If your son has baby teeth or mixed dentition, there's not much you can do for grinding of the teeth.
Clenching or grinding of the teeth, which we refer to as bruxism, is a genetically predisposed behavior and will continue throughout the course of one’s lifetime. If you or your husband clench their teeth, then it is very likely that your children, or at least 50% of them, will clench or grind their teeth. If your child is young, then they can wear a simple device at night to prevent the damage associated with clenching, however, that device will have to be replaced at least once every 18 to 24 months. If your child is 16 or above, in all likelihood a device can be made that could be worn for many years without being replaced frequently. In our office, we literally make hundreds of these types of appliances because bruxism is a very common phenomena.
First of all it’s important to know how old he is. Recent research shows s coorlation with sleep disorders and bruxism. Check with your dentist to see about airway and sleep
The orthodontist will perform an examination to determine what is causing the habit of bruxism which is extremely important to diagnose before recommending treatment. The orthodontist specialist who deals particularly with problems of the bite itself.
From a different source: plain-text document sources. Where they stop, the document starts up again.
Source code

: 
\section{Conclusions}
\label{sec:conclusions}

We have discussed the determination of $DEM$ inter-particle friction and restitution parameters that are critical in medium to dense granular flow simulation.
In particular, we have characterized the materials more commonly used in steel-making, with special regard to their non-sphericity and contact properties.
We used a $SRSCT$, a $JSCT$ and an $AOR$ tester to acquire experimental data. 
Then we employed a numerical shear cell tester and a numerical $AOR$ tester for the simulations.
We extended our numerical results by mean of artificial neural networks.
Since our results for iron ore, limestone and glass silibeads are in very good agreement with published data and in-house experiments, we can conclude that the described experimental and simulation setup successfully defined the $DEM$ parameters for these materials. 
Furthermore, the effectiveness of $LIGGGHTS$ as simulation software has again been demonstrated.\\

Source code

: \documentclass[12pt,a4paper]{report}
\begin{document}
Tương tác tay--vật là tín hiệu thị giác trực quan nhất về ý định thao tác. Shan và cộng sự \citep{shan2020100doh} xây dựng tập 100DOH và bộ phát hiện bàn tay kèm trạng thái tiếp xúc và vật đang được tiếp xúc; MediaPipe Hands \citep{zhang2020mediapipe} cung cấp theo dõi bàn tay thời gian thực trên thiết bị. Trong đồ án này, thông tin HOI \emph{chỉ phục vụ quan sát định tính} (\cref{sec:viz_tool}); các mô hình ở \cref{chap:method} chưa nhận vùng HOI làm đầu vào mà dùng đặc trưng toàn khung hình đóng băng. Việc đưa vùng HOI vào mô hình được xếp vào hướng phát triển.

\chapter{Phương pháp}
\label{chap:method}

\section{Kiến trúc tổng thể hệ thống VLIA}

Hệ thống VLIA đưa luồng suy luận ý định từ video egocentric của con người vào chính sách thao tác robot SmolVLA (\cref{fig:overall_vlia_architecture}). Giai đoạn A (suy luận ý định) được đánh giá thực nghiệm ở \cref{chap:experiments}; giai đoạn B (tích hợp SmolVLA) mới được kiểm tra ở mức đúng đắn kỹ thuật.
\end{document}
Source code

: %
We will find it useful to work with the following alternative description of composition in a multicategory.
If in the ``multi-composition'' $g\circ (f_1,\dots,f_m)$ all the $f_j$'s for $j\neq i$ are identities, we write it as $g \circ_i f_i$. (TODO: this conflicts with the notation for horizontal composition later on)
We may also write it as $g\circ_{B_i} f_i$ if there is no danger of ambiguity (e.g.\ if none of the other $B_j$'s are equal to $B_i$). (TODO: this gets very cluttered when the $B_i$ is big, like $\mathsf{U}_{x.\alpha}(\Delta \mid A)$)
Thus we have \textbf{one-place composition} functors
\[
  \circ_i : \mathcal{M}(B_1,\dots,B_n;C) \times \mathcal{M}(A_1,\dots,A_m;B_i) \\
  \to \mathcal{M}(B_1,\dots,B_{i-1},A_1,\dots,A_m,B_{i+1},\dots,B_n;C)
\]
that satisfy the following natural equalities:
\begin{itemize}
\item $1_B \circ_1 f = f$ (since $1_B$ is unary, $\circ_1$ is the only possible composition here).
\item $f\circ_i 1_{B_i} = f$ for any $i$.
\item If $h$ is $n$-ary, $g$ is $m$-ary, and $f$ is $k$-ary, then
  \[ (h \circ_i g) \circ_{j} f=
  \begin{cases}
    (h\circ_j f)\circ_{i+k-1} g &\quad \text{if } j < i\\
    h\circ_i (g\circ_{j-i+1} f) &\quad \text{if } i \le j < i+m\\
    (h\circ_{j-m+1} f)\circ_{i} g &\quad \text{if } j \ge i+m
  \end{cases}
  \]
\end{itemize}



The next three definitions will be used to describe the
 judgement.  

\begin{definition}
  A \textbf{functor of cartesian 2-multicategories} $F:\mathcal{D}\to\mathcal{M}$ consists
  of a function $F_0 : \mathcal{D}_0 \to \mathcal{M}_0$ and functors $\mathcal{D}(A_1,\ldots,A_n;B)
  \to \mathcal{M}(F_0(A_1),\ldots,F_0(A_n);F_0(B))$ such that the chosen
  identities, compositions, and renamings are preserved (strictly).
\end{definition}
Ask your dentist to refer you to one or consult your Yellow Pages for what is typically a free first examination
They grow out of it, and in my experience treatment is not necessary.
Grinding teeth is very common nowadays, especially if the kids are very active. When they are young and growing, you can try over-the-counter night guards as a temporary solution (the kind that they can use as they grow with the pads in the back to keep the teeth separated and that you don’t mould to fit your teeth).

Your son grinding his teeth can be related to several issues. It could be some sleep issue, teeth position or is during period of permanent teeth growth. We recommend an oral appliance that will help with grinding and at the same time will resolve any sleep related issues and teeth position.


Lisa Wu, DMD
Grinding of teeth is misunderstood as a bad thing. It isn't. Nature wants our teeth to fit and function in a very specific way. When they don't meet quite right, our brain is programmed to tell the muscles to grind away whatever is interfering with ideal contact. It's nature's way of doing its own dentistry. If it continues into the permanent teeth, then a dentist should be consulted to reshape the teeth with gentle forces using a process termed "occlusal adjustment".
Many times this is something that a child will out grow. But it may also indicate a breathing problem that could be associated with sinuses or tonsils. You may want to look into this with the child's physician.
Depending on the age, a custom night guard can be made to fit his teeth for wearing at night that won't easily come out while sleeping. For younger children, it's more difficult due to changing dentition. Sometimes a youth football mouthpiece can be useful.